In contrast, taxpayers, for the most part, unknowingly support private institutions primarily through tax deductions and exemptions. For example, gifts to university endowments are tax deductible and the earnings on these endowments are exempt from taxation, as are the endowments themselves. For elite private institutions, those with endowments in the billions of dollars, the size of these tax breaks can dwarf the direct subsidies that taxpayers send to public institutions.
These tax breaks are rarely debated because they are hidden in the tax code. Meanwhile affluent private universities, claiming their importance to the realization of the American dream, do everything in their power to silence any questioning of their right to enrich themselves through favorable tax treatment. However, it is important to remember that these tax breaks are not divinely ordained. Rather, they flow from congressional acts aimed at improving the public welfare. Without doubt, America’s richest universities use their wealth to provide important benefits to society, such as support for research and student financial aid. But their inherent exclusivity leads them to fail at fostering the most critical dimension of the American dream: social mobility. And that should lead Congress to ask whether the extent of the tax subsidies granted to the nation’s wealthiest universities is justified.
Recent data from the Equality of Opportunity Project suggest that the many taxpayer dollars invested in America’s most affluent universities support the social mobility of only a very small number of middle- and low-income students, while disproportionately assisting yet more upward mobility for the already well-heeled. Consider this: students from families in the top 1 percent of the income distribution are 77 times more likely to attend the most elite universities (the eight Ivy League colleges, plus four others) than are students from families in the bottom 20 percent of the income distribution.
Put another way, because of various tax breaks, over the past three years the 52 private universities that have endowments of over $1 billion have received an average annual taxpayer subsidy per student of over $26,000, yet less than 4 percent of the students in these universities come from families who fall within the lowest 20 percent of America’s income distribution. These lucky few have a pretty good shot at moving from the bottom to the top 20 percent–over half have done so. But because so few poor students have won admission to these elite schools, less than 2 percent of all the students in these schools will move from the bottom to the top.
Few students attend these elite private schools. In contrast, the vast majority of American students enrolled in four year schools attend regional state universities. These unassuming institutions are the workhorses of American higher education. Yet compared to the level of taxpayer subsidies received by their rich private brethren, these regional campuses are grossly disadvantaged.
Among the 281 regional campuses we identified, we calculate that over the last three years these public colleges and universities received in taxpayer support an average of just over $7,000 per student annually, versus $26,000 for campuses with endowments of over $1 billion. One consequence of that disproportionate flow of taxpayer dollars to the elite private universities is that last year, according to federal statistics, the billion-dollar-plus campuses were able to spend over $41,000 on instructional services for each student. In contrast, regional campuses spent only about a quarter as much ($10,700) on instruction per student.

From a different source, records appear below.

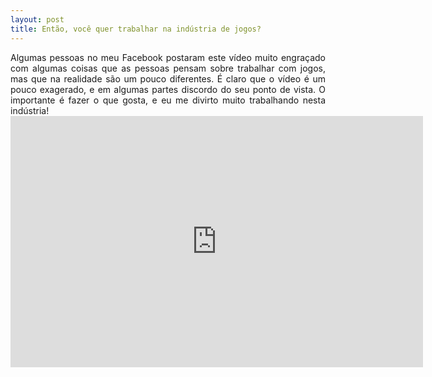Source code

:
 ```yaml
---
layout: post
title: Então, você quer trabalhar na indústria de jogos?
---
```


<div style="text-align: justify;">Algumas pessoas no meu Facebook postaram este vídeo muito engraçado com algumas coisas que as pessoas pensam sobre trabalhar com jogos, mas que na realidade são um pouco diferentes. É claro que o vídeo é um pouco exagerado, e em algumas partes discordo do seu ponto de vista. O importante é fazer o que gosta, e eu me divirto muito trabalhando nesta indústria!</div><div style="text-align: justify;"><span class="embed-youtube" style="text-align:center; display: block;"><iframe allowfullscreen="true" class="youtube-player" frameborder="0" height="402" src="http://www.youtube.com/embed/u_fr8tEQSGE?version=3&rel=1&fs=1&autohide=2&showsearch=0&showinfo=1&iv_load_policy=1&wmode=transparent" type="text/html" width="660"></iframe></span></div>
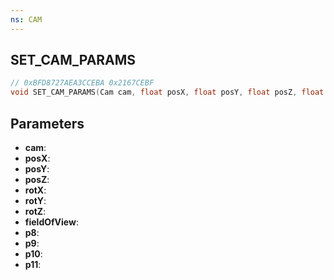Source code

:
 ```yaml
---
ns: CAM
---
```

## SET_CAM_PARAMS

```c
// 0xBFD8727AEA3CCEBA 0x2167CEBF
void SET_CAM_PARAMS(Cam cam, float posX, float posY, float posZ, float rotX, float rotY, float rotZ, float fieldOfView, Any p8, int p9, int p10, int p11);
```


## Parameters
* **cam**: 
* **posX**: 
* **posY**: 
* **posZ**: 
* **rotX**: 
* **rotY**: 
* **rotZ**: 
* **fieldOfView**: 
* **p8**: 
* **p9**: 
* **p10**: 
* **p11**: 

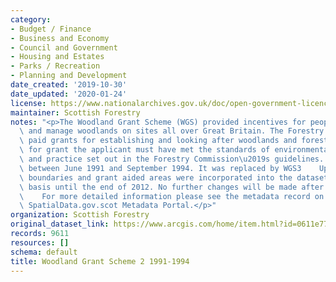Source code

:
 ```yaml
---
category:
- Budget / Finance
- Business and Economy
- Council and Government
- Housing and Estates
- Parks / Recreation
- Planning and Development
date_created: '2019-10-30'
date_updated: '2020-01-24'
license: https://www.nationalarchives.gov.uk/doc/open-government-licence/version/3/
maintainer: Scottish Forestry
notes: "<p>The Woodland Grant Scheme (WGS) provided incentives for people to create\
  \ and manage woodlands on sites all over Great Britain. The Forestry Commission\
  \ paid grants for establishing and looking after woodlands and forests.    To qualify\
  \ for grant the applicant must have met the standards of environmental protection\
  \ and practice set out in the Forestry Commission\u2019s guidelines.    WGS2 operated\
  \ between June 1991 and September 1994. It was replaced by WGS3    Updates to scheme\
  \ boundaries and grant aided areas were incorporated into the dataset on a regular\
  \ basis until the end of 2012. No further changes will be made after this time.\
  \    For more detailed information please see the metadata record on Scotland's\
  \ SpatialData.gov.scot Metadata Portal.</p>"
organization: Scottish Forestry
original_dataset_link: https://www.arcgis.com/home/item.html?id=0611e771fd014c809b4d02de194400fc
records: 9611
resources: []
schema: default
title: Woodland Grant Scheme 2 1991-1994
---
```

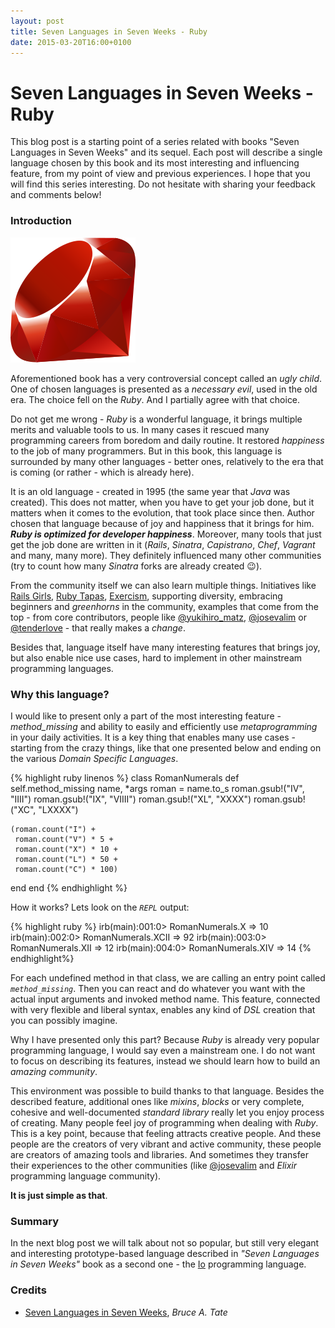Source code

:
 ```yaml
---
layout: post
title: Seven Languages in Seven Weeks - Ruby
date: 2015-03-20T16:00+0100
---
```


# Seven Languages in Seven Weeks - Ruby

<quote class="disclaimer">This blog post is a starting point of a series related with books "Seven Languages in Seven Weeks" and its sequel. Each post will describe a single language chosen by this book and its most interesting and influencing feature, from my point of view and previous experiences. I hope that you will find this series interesting. Do not hesitate with sharing your feedback and comments below!</quote>

### Introduction

<img class="right ruby-logo" alt="Ruby Logo" src="/assets/RubyLogo.png" />

Aforementioned book has a very controversial concept called an *ugly child*. One of chosen languages is presented as a *necessary evil*, used in the old era. The choice fell on the *Ruby*. And I partially agree with that choice.

Do not get me wrong - *Ruby* is a wonderful language, it brings multiple merits and valuable tools to us. In many cases it rescued many programming careers from boredom and daily routine. It restored *happiness* to the job of many programmers. But in this book, this language is surrounded by many other languages - better ones, relatively to the era that is coming (or rather - which is already here).

It is an old language - created in 1995 (the same year that *Java* was created). This does not matter, when you have to get your job done, but it matters when it comes to the evolution, that took place since then. Author chosen that language because of joy and happiness that it brings for him. **<em>Ruby is optimized for developer happiness</em>**. Moreover, many tools that just get the job done are written in it (*Rails*, *Sinatra*, *Capistrano*, *Chef*, *Vagrant* and many, many more). They definitely influenced many other communities (try to count how many *Sinatra* forks are already created :wink:).

From the community itself we can also learn multiple things. Initiatives like [Rails Girls](http://railsgirls.com/), [Ruby Tapas](http://www.rubytapas.com/), [Exercism](http://exercism.io/), supporting diversity, embracing beginners and *greenhorns* in the community, examples that come from the top - from core contributors, people like [@yukihiro_matz](https://twitter.com/yukihiro_matz), [@josevalim](https://twitter.com/josevalim) or [@tenderlove](https://twitter.com/tenderlove) - that really makes a *change*.

Besides that, language itself have many interesting features that brings joy, but also enable nice use cases, hard to implement in other mainstream programming languages.

### Why this language?

I would like to present only a part of the most interesting feature - *method_missing* and ability to easily and efficiently use *metaprogramming* in your daily activities. It is a key thing that enables many use cases - starting from the crazy things, like that one presented below and ending on the various *Domain Specific Languages*.

{% highlight ruby linenos %}
class RomanNumerals
  def self.method_missing name, *args
    roman = name.to_s
    roman.gsub!("IV", "IIII")
    roman.gsub!("IX", "VIIII")
    roman.gsub!("XL", "XXXX")
    roman.gsub!("XC", "LXXXX")

    (roman.count("I") +
     roman.count("V") * 5 +
     roman.count("X") * 10 +
     roman.count("L") * 50 +
     roman.count("C") * 100)
  end
end
{% endhighlight %}

How it works? Lets look on the *`REPL`* output:

{% highlight ruby %}
irb(main):001:0> RomanNumerals.X
=> 10
irb(main):002:0> RomanNumerals.XCII
=> 92
irb(main):003:0> RomanNumerals.XII
=> 12
irb(main):004:0> RomanNumerals.XIV
=> 14
{% endhighlight%}

For each undefined method in that class, we are calling an entry point called *`method_missing`*. Then you can react and do whatever you want with the actual input arguments and invoked method name. This feature, connected with very flexible and liberal syntax, enables any kind of *DSL* creation that you can possibly imagine.

Why I have presented only this part? Because *Ruby* is already very popular programming language, I would say even a mainstream one. I do not want to focus on describing its features, instead we should learn how to build an *amazing community*.

This environment was possible to build thanks to that language. Besides the described feature, additional ones like *mixins*, *blocks* or very complete, cohesive and well-documented *standard library* really let you enjoy process of creating. Many people feel joy of programming when dealing with *Ruby*. This is a key point, because that feeling attracts creative people. And these people are the creators of very vibrant and active community, these people are creators of amazing tools and libraries. And sometimes they transfer their experiences to the other communities (like [@josevalim](https://twitter.com/josevalim) and *Elixir* programming language community).

**It is just simple as that**.

### Summary

In the next blog post we will talk about not so popular, but still very elegant and interesting prototype-based language described in *"Seven Languages in Seven Weeks"* book as a second one  - the [Io](http://iolanguage.org) programming language.

### Credits

- [Seven Languages in Seven Weeks](https://pragprog.com/book/btlang/seven-languages-in-seven-weeks), *Bruce A. Tate*
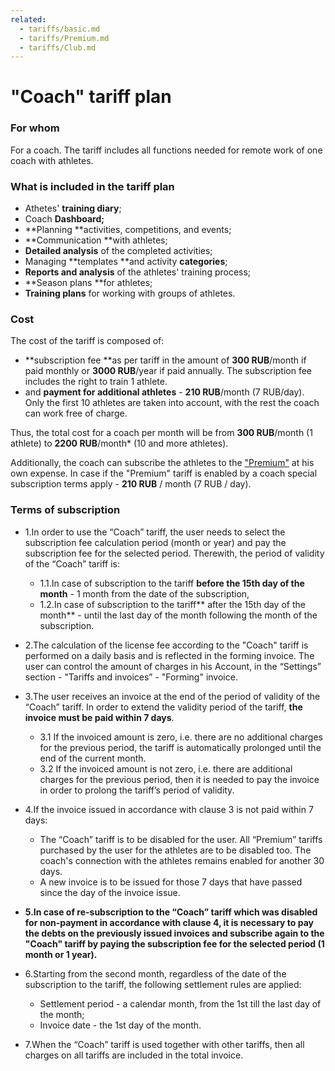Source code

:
 ```yaml
---
related:
  - tariffs/basic.md
  - tariffs/Premium.md
  - tariffs/Club.md
---
```


# "Coach" tariff plan

### For whom

For a coach. The tariff includes all functions needed for remote work of one coach with athletes.

### What is included in the tariff plan

* Athetes' **training diary**;
* Coach **Dashboard;**
* **Planning **activities, competitions, and events;
* **Communication **with athletes;
* **Detailed analysis** of the completed activities;
* Managing **templates **and activity **categories**;
* **Reports and analysis** of the athletes' training process;
* **Season plans **for athletes;
* **Training plans** for working with groups of athletes.

### Cost

The cost of the tariff is composed of:

* **subscription fee **as per tariff in the amount of **300 RUB**/month if paid monthly or **3000 RUB**/year if paid annually. The subscription fee includes the right to train 1 athlete.
* and **payment for additional athletes** - **210 RUB**/month \(7 RUB/day\). Only the first 10 athletes are taken into account, with the rest the coach can work free of charge.

Thus, the total cost for a coach per month will be from **300 RUB**/month \(1 athlete\) to **2200 RUB**/month\* \(10 and more athletes\).

Additionally, the coach can subscribe the athletes to the ["Premium"](/tariffs/premium.md) at his own expense. In case if the "Premium" tariff is enabled by a coach special subscription terms apply - **210 RUB** / month \(7 RUB / day\).

### Terms of subscription

* 1.In order to use the “Coach” tariff, the user needs to select the subscription fee calculation period \(month or year\) and pay the subscription fee for the selected period. Therewith, the period of validity of the “Coach” tariff is:

  * 1.1.In case of subscription to the tariff **before the 15th day of the month** - 1 month from the date of the subscription,
  * 1.2.In case of subscription to the tariff** after the 15th day of the month** - until the last day of the month following the month of the subscription.

* 2.The calculation of the license fee according to the "Coach" tariff is performed on a daily basis and is reflected in the forming invoice. The user can control the amount of charges in his Account, in the “Settings” section - "Tariffs and invoices” - "Forming" invoice.

* 3.The user receives an invoice at the end of the period of validity of the “Coach” tariff. In order to extend the validity period of the tariff, **the invoice must be paid within 7 days**.

  * 3.1 If the invoiced amount is zero, i.е. there are no additional charges for the previous period, the tariff is automatically prolonged until the end of the current month.
  * 3.2 If the invoiced amount is not zero, i.e. there are additional charges for the previous period, then it is needed to pay the invoice in order to prolong the tariff’s period of validity.

* 4.If the invoice issued in accordance with clause 3 is not paid within 7 days:

  * The “Coach” tariff is to be disabled for the user. All “Premium” tariffs purchased by the user for the athletes are to be disabled too. The coach's connection with the athletes remains enabled for another 30 days.
  * A new invoice is to be issued for those 7 days that have passed since the day of the invoice issue.

* **5.In case of re-subscription to the “Coach” tariff which was disabled for non-payment in accordance with clause 4, it is necessary to pay the debts on the previously issued invoices and subscribe again to the "Coach" tariff by paying the subscription fee for the selected period \(1 month or 1 year\).**

* 6.Starting from the second month, regardless of the date of the subscription to the tariff, the following settlement rules are applied:

  * Settlement period - a calendar month, from the 1st till the last day of the month;
  * Invoice date - the 1st day of the month.

* 7.When the “Coach” tariff is used together with other tariffs, then all charges on all tariffs are included in the total invoice.



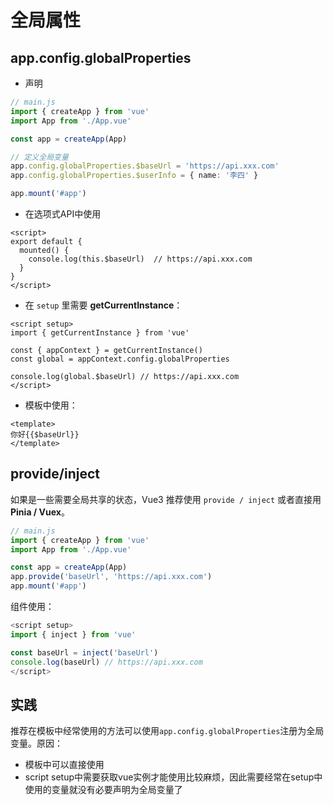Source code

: # 全局属性

## app.config.globalProperties

- 声明

```ts [main.ts]
// main.js
import { createApp } from 'vue'
import App from './App.vue'

const app = createApp(App)

// 定义全局变量
app.config.globalProperties.$baseUrl = 'https://api.xxx.com'
app.config.globalProperties.$userInfo = { name: '李四' }

app.mount('#app')

```

- 在选项式API中使用

```vue
<script>
export default {
  mounted() {
    console.log(this.$baseUrl)  // https://api.xxx.com
  }
}
</script>
```

- 在 `setup` 里需要 **getCurrentInstance**：

```vue
<script setup>
import { getCurrentInstance } from 'vue'

const { appContext } = getCurrentInstance()
const global = appContext.config.globalProperties

console.log(global.$baseUrl) // https://api.xxx.com
</script>

```



- 模板中使用：

```vue
<template>
你好{{$baseUrl}}
</template>
```







## provide/inject

如果是一些需要全局共享的状态，Vue3 推荐使用 `provide / inject` 或者直接用 **Pinia / Vuex**。

```ts
// main.js
import { createApp } from 'vue'
import App from './App.vue'

const app = createApp(App)
app.provide('baseUrl', 'https://api.xxx.com')
app.mount('#app')

```

组件使用：

```ts
<script setup>
import { inject } from 'vue'

const baseUrl = inject('baseUrl')
console.log(baseUrl) // https://api.xxx.com
</script>

```

## 实践

推荐在模板中经常使用的方法可以使用`app.config.globalProperties`注册为全局变量。原因：

- 模板中可以直接使用
- script setup中需要获取vue实例才能使用比较麻烦，因此需要经常在setup中使用的变量就没有必要声明为全局变量了
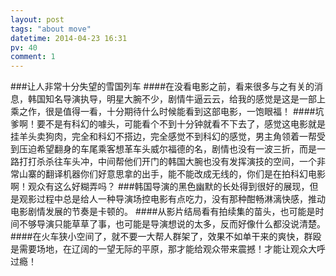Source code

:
 ```yaml
---
layout: post
tags: "about move"
datetime: 2014-04-23 16:31
pv: 40
comment: 1
---
```


###让人非常十分失望的雪国列车
####在没看电影之前，看来很多与之有关的消息，韩国知名导演执导，明星大腕不少，剧情牛逼云云，给我的感觉是这是一部上乘之作，很是值得一看，十分期待什么时候能看到这部电影，一饱眼福！
####坑爹啊！要不是有科幻的噱头，可能看个不到十分钟就看不下去了，感觉这电影就是挂羊头卖狗肉，完全和科幻不搭边，完全感觉不到科幻的感觉，男主角领着一帮受到压迫希望翻身的车尾乘客想革车头威尔福德的名，剧情也没有一波三折，而是一路打打杀杀往车头冲，中间帮他们开门的韩国大腕也没有发挥演技的空间，一个非常山寨的翻译机器你们好意思拿的出手，能不能改成无线的，你们是在拍科幻电影啊！观众有这么好糊弄吗？
###韩国导演的黑色幽默的长处得到很好的展现，但是观影过程中总是给人一种导演场控电影有点吃力，没有那种酣畅淋漓快感，推动电影剧情发展的节奏是卡顿的。
####从影片结局看有拍续集的苗头，也可能是时间不够导演只能草草了事，也可能是导演想说的太多，反而好像什么都没说清楚。
####在火车狭小空间了，就不要一大帮人群架了，效果不如单干来的爽快，群殴是需要场地，在辽阔的一望无际的平原，那才能给观众带来震撼！才能让观众大呼过瘾！


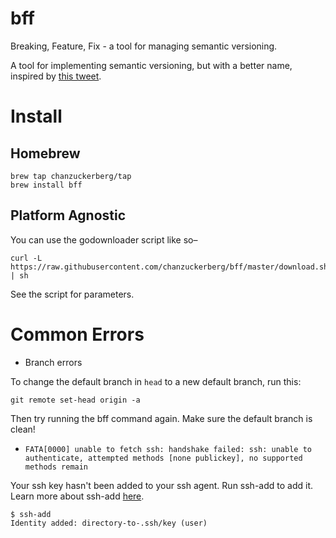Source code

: # bff
Breaking, Feature, Fix - a tool for managing semantic versioning.

A tool for implementing semantic versioning, but with a better name, inspired by [this tweet](https://twitter.com/kadikraman/status/1051935326028091392).

# Install

## Homebrew

```
brew tap chanzuckerberg/tap
brew install bff
```

## Platform Agnostic

You can use the godownloader script like so–

```
curl -L https://raw.githubusercontent.com/chanzuckerberg/bff/master/download.sh | sh
```

See the script for parameters.

# Common Errors

- Branch errors

To change the default branch in `head` to a new default branch, run this:
```
git remote set-head origin -a
```
Then try running the bff command again. Make sure the default branch is clean!


- `FATA[0000] unable to fetch ssh: handshake failed: ssh: unable to authenticate, attempted methods [none publickey], no supported methods remain`

Your ssh key hasn't been added to your ssh agent. Run ssh-add to add it. Learn more about ssh-add [here](https://www.ssh.com/ssh/add).
```
$ ssh-add
Identity added: directory-to-.ssh/key (user)
```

Yet regional campuses contribute more to social mobility than the heavily subsidized private elite schools. We estimate that over 96,000 current students at regional schools will move from the bottom to the top 20 percent of the income distribution by the time they are in their 30s. In contrast, only about 7,000 current students in the billion-dollar-plus universities will get that far. In short, the contribution of regional campuses to making the American dream of social mobility a reality is nearly 14 times greater than that of the elite private campuses.
Wallis Simpson, Duchess of Windsor, is credited with saying that “You can’t be too rich or too thin.” But it may be the case that we have a set of universities that violate the first half of that aphorism. Perhaps it’s time for Congress to recognize that these universities are indeed too rich for the public good and revisit the utility of their extensive tax breaks.